Description of the task:
Keeping every word and mark, copy all of the data.

Stored data:
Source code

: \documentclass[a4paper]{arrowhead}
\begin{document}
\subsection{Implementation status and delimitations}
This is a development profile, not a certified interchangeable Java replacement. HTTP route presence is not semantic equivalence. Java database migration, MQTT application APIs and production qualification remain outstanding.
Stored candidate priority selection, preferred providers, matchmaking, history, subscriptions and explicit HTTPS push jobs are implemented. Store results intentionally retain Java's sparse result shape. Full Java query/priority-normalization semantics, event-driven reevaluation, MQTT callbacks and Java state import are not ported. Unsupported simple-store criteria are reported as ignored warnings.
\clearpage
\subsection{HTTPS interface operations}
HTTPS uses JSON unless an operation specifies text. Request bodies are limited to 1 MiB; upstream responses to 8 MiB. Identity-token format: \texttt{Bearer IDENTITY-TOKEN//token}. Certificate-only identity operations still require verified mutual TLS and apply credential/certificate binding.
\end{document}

Answer:
Source code

: \documentclass[a4paper]{arrowhead}
\begin{document}
\subsection{Implementation status and delimitations}
This is a development profile, not a certified interchangeable Java replacement. HTTP route presence is not semantic equivalence. Java database migration, MQTT application APIs and production qualification remain outstanding.
Stored candidate priority selection, preferred providers, matchmaking, history, subscriptions and explicit HTTPS push jobs are implemented. Store results intentionally retain Java's sparse result shape. Full Java query/priority-normalization semantics, event-driven reevaluation, MQTT callbacks and Java state import are not ported. Unsupported simple-store criteria are reported as ignored warnings.
\clearpage
\subsection{HTTPS interface operations}
HTTPS uses JSON unless an operation specifies text. Request bodies are limited to 1 MiB; upstream responses to 8 MiB. Identity-token format: \texttt{Bearer IDENTITY-TOKEN//token}. Certificate-only identity operations still require verified mutual TLS and apply credential/certificate binding.
\end{document}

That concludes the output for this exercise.